In the data below, find each line that contains the word "движется" and copy it.

Start of Records supplied

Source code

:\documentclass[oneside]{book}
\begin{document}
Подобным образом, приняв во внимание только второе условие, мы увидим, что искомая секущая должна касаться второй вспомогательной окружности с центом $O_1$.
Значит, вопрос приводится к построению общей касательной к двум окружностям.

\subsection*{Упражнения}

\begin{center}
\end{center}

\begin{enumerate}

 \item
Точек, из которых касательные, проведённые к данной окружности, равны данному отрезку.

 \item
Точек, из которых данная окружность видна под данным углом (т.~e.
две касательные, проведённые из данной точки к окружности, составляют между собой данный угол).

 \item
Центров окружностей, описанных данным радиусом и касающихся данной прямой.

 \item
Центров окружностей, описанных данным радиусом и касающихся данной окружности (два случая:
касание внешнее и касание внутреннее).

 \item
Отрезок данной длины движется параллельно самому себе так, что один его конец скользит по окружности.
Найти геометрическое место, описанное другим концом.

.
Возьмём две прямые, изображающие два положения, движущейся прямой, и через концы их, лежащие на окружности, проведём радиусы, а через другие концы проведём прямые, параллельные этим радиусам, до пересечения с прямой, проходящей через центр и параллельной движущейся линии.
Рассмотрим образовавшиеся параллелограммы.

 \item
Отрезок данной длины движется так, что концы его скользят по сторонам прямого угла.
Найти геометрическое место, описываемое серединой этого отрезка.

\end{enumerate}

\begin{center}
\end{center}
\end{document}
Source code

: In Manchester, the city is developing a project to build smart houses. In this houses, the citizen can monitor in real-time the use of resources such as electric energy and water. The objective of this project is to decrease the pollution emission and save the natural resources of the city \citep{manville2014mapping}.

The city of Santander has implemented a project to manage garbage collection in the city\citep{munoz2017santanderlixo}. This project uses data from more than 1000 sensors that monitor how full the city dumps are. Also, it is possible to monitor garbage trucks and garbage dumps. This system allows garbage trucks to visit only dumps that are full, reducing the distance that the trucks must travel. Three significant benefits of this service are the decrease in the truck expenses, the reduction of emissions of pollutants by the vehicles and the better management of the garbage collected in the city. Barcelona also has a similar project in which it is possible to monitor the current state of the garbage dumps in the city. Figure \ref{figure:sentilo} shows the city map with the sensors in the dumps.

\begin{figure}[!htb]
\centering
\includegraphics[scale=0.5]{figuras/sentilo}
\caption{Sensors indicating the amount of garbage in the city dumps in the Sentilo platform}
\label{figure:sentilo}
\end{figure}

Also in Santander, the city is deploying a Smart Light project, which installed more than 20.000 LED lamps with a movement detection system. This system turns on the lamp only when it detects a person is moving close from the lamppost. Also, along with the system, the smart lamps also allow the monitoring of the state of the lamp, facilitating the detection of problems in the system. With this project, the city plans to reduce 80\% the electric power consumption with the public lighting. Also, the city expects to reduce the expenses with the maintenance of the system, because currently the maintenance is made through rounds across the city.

End of Records supplied

◆ Answer for this exercise:
Отрезок данной длины движется параллельно самому себе так, что один его конец скользит по окружности.
Отрезок данной длины движется так, что концы его скользят по сторонам прямого угла.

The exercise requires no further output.